However, Congress's action did not end the "total information awareness" program. The National Security Agency secretly decided to continue it through its private contractors. The NSA easily persuaded SAIC and Booz Allen Hamilton to carry on with what Congress had declared to be a violation of the privacy rights of the American public -- for a price. As far as we know, Admiral Poindexter's "Total Information Awareness Program" is still going strong today.

The most serious immediate consequence of the privatization of official governmental activities is the loss of institutional memory by our government's most sensitive organizations and agencies. Shorrock concludes, "So many former intelligence officers joined the private sector [during the 1990s] that, by the turn of the century, the institutional memory of the United States intelligence community now resides in the private sector. That's pretty much where things stood on September 11, 2001."

This means that the CIA, the DIA, the NSA, and the other 13 agencies in the U.S. intelligence community cannot easily be reformed because their staffs have largely forgotten what they are supposed to do or how to go about it. They have not been drilled and disciplined in the techniques, unexpected outcomes, and know-how of previous projects, successful and failed.

As numerous studies have, by now, made clear, the abject failure of the American occupation of Iraq came about in significant measure because the Department of Defense sent a remarkably privatized military filled with incompetent amateurs to Baghdad to administer the running of a defeated country. Defense Secretary Robert M. Gates (a former director of the CIA) has repeatedly warned that the United States is turning over far too many functions to the military because of its hollowing out of the Department of State and the Agency for International Development since the end of the Cold War. Gates believes that we are witnessing a "creeping militarization" of foreign policy -- and, though this generally goes unsaid, both the military and the intelligence services have turned over far too many of their tasks to private companies and mercenaries.

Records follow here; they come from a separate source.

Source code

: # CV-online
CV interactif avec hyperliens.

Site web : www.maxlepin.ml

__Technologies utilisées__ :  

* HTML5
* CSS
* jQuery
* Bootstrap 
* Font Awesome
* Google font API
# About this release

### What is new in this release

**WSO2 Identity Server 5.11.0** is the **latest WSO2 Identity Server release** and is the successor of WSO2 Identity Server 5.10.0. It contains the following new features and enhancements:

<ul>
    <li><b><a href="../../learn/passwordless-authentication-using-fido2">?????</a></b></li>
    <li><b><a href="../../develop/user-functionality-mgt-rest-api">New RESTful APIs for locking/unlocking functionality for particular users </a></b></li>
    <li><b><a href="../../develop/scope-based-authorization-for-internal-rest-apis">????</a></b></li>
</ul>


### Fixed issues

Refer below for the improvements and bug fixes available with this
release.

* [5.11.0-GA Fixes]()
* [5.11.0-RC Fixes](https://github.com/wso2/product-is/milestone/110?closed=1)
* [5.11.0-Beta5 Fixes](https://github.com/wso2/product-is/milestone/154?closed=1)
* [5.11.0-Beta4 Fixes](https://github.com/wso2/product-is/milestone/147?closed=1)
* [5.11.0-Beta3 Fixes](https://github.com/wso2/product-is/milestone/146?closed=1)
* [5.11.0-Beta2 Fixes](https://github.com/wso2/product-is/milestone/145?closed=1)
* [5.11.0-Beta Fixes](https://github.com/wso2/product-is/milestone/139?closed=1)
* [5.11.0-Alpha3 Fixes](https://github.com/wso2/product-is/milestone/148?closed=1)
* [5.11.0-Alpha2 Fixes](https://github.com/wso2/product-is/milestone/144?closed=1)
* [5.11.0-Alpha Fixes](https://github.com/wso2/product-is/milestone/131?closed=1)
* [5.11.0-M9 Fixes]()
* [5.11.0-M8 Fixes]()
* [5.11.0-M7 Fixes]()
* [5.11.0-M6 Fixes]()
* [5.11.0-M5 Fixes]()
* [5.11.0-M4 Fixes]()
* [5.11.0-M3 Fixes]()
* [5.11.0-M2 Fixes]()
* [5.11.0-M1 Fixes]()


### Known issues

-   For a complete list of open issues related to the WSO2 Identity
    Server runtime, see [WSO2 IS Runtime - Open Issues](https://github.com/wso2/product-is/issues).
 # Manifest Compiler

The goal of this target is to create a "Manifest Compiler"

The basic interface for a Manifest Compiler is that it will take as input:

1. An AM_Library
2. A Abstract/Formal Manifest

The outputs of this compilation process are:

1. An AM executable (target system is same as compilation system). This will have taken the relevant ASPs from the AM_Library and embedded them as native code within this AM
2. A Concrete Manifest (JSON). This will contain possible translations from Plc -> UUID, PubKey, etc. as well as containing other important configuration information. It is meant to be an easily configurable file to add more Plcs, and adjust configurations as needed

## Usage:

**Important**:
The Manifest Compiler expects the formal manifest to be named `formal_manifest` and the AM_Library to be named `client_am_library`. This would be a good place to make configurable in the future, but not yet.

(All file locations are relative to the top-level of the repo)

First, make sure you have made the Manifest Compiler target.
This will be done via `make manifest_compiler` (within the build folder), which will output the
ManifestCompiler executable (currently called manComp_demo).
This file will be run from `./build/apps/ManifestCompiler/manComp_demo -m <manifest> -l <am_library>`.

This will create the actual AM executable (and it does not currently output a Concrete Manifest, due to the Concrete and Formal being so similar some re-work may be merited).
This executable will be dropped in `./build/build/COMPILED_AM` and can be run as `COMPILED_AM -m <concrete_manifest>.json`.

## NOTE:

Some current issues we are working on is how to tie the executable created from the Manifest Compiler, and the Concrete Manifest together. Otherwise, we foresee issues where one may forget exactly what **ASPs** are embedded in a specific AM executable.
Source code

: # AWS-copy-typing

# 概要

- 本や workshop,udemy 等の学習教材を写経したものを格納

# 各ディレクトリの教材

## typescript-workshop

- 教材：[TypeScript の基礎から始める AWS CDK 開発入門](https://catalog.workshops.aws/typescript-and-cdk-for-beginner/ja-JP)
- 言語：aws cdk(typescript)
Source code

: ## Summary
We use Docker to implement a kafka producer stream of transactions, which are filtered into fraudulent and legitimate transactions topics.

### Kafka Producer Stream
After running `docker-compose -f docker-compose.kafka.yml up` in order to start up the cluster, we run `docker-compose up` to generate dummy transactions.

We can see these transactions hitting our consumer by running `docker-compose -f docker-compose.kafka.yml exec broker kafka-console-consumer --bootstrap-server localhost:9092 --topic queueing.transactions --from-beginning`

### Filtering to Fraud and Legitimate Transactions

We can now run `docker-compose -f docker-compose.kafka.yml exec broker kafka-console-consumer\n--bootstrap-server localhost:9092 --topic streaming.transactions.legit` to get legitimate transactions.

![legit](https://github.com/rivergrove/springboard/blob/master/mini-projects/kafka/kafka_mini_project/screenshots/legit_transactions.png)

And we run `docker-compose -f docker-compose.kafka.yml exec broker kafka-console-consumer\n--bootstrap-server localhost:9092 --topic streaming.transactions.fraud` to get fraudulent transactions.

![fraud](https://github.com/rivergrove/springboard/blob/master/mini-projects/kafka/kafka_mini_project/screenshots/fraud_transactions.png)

When even Robert Gates begins to sound like President Eisenhower, it is time for ordinary citizens to pay attention. In my 2006 book "Nemesis: The Last Days of the American Republic," with an eye to bringing the imperial presidency under some modest control, I advocated that we Americans abolish the CIA altogether, along with other dangerous and redundant agencies in our alphabet soup of 16 secret intelligence agencies, and replace them with the State Department's professional staff devoted to collecting and analyzing foreign intelligence. I still hold that position.

Nonetheless, the current situation represents the worst of all possible worlds. Successive administrations and Congresses have made no effort to alter the CIA's role as the president's private army, even as we have increased its incompetence by turning over many of its functions to the private sector. We have thereby heightened the risks of war by accident, or by presidential whim, as well as of surprise attack because our government is no longer capable of accurately assessing what is going on in the world and because its intelligence agencies are so open to pressure, penetration and manipulation of every kind.


Chalmers Johnson here seems to back off from the implications of what he is relating, keeping the discussion well within the bounds of how “our” government should assess “what’s going on in the world.” This is not unusual for mainstream journalists and veterans of the so-called “intelligence community.”

In any case, as Naomi Klein points out, the unaccountable corporate money-power of the fully privatized pathocracy is now well placed to assume full control should the economy collapse. And it is well-placed to decide if and when the economy collapses.